Mos Def a toujours été engagé. Pas le genre d’activiste mou qui force sa BA, un honnête révolté. Un EP collaboratif anti violences policières, Hip Hop for Respect. Un concert hommage au condamné à mort Mumia Abu-Jamal. Une performance-trottoir sur Katrina clap (renommée Dollar Day sur True Magic) au pied de la Radio City Music Hall, lors des MTV Video Music Awards 2005. Des interventions télévisées, des reportages et des morceaux coups de poing. Mais ce jour de juillet 2013, Yasiin Dante Terrell Smith Bey repousse les limites du militantisme. C’en est fini des prises de position un peu mignonnes et à peine risquées de son ancien alter-ego. Flaco Bey est un forcené. « Mon nom est Yasiin Bey et je suis là pour faire la démonstration de la méthode d’alimentation de force utilisée sur les détenus de la prison de Guantánamo.» On lui menotte les poignets et les chevilles, le sangle à un fauteuil médical. On s’en veut de penser qu’il porte beau le orange. Des blouses bleues l’intubent par le nez, Yasiin plisse les yeux de douleur et de rejet, sa gorge brûle, sa gueule se déforme, il se tord sur son siège. On lui maintient le crâne. Il implore, le regard humide et paniqué. Asif Kapadia filme sa détresse en gros plan. Le cobaye veut arrêter l’expérience plus tôt que prévu. Bey est un bon acteur mais sa souffrance semble réelle. « Je ne savais pas à quoi m’attendre », reniffle-t-il a posteriori. « Je n’ai vraiment pas pu supporter. ».

 

 

Sept millions de vues sur le compte YouTube de The Guardian. Le quarantenaire n’est pas allé jusqu’au bout, s’en est-il voulu ? Il ne s’est jamais pris pour un surhomme, l’Islam lui a appris l’humilité. Après coup, il mènera des batailles dans ses cordes, à la Mos Def.

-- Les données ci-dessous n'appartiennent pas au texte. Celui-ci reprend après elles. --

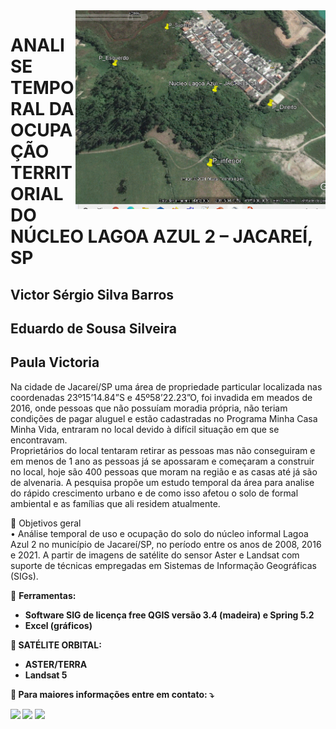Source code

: <img src="04062016.gif" min-width="400px" max-width="400px" width="400px" align="right" alt="Computador iuriCode">
<p>
  <H1><b> ANALISE TEMPORAL DA OCUPAÇÃO
TERRITORIAL DO NÚCLEO LAGOA AZUL 2 –
JACAREÍ, SP </b> </H1>
  <H2><b> Victor Sérgio Silva Barros </b> </H2>
  <H2><b> Eduardo de Sousa Silveira</b> </H2>
  <H2><b> Paula Victoria</b> </H2>
</p> 

<p align="left">  
  Na cidade de Jacareí/SP uma área de propriedade particular localizada nas coordenadas
23º15’14.84”S e 45º58’22.23”O, foi invadida em meados de 2016, onde pessoas que não
possuíam moradia própria, não teriam condições de pagar aluguel e estão cadastradas no
Programa Minha Casa Minha Vida, entraram no local devido à difícil situação em que se
encontravam.<br>
Proprietários do local tentaram retirar as pessoas mas não conseguiram e em menos de 1
ano as pessoas já se apossaram e começaram a construir no local, hoje são 400 pessoas que
moram na região e as casas até já são de alvenaria.
A pesquisa propõe um estudo temporal da área para analise do rápido crescimento urbano e
de como isso afetou o solo de formal ambiental e as famílias que ali residem atualmente.<br>
</p>

<p align="left">
  🦄 Objetivos geral<br>
• Análise temporal de uso e ocupação do solo do núcleo informal Lagoa Azul 2 no
município de Jacareí/SP, no período entre os anos de 2008, 2016 e 2021. A partir
de imagens de satélite do sensor Aster e Landsat com suporte de técnicas
empregadas em Sistemas de Informação Geográficas (SIGs).
</p>

<p align="left">
  💼 <b>Ferramentas:</b> <br>
<ul>
    <li><strong>Software SIG de licença free QGIS versão 3.4 (madeira) e Spring 5.2</li>
    <li><strong>Excel (gráficos)</strong></li>
</ul>
</p>
<p align="left">
  💼 SATÉLITE ORBITAL: <br>
    <ul>
        <li>    <strong>ASTER/TERRA</strong> </li>
        <li>    <strong>Landsat 5</strong></li>
    </ul>
</p>

<p align="left">
  💌 Para maiores informações entre em contato: ⤵️
</p>

<p align="left">
  <a href="#" alt="Gmail">
  <img src="https://img.shields.io/badge/-Gmail-FF0000?style=flat-square&labelColor=FF0000&logo=gmail&logoColor=white&link=mailto:vicssb@gmail.com" /></a>

  <a href="#" alt="Linkedin">
  <img src="https://img.shields.io/badge/-Linkedin-0e76a8?style=flat-square&logo=Linkedin&logoColor=white&link=https://www.linkedin.com/in/victor-sergio-silva-barros/" /></a>

  <a href="#" alt="WhatsApp">
  <img src="https://img.shields.io/badge/-WhatsApp-25d366?style=flat-square&labelColor=25d366&logo=whatsapp&logoColor=white&link=https://wa.me/5512987085327"/></a>

  </p>  
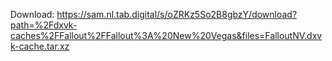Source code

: Download: https://sam.nl.tab.digital/s/oZRKz5So2B8gbzY/download?path=%2Fdxvk-caches%2FFallout%2FFallout%3A%20New%20Vegas&files=FalloutNV.dxvk-cache.tar.xz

Il dédie son titre « Hymn » aux familles d’innocents assassinés, rappe à Dismaland, le parc d’attraction cynique de Banksy, et pose un freestyle pointant l’acharnement du gouvernement sud africain dont il se veut victime, avant de s’en excuser mollement. Yasiin Bey est plus tiède qu’il n’y parait. Qui est-il vraiment ? On cherche frénétiquement des informations sur la Toile, clique d’articles en articles, pour creuser, assimiler, décrypter et dessiner son portrait. Et puis, en faisant défiler les pages, on finit par comprendre. Son nom s’assorti toujours d’un aka, d’un slash ou de parenthèses. Il n’existe pas de lui-même. Mos Def n’est jamais vraiment devenu Yasiin Bey.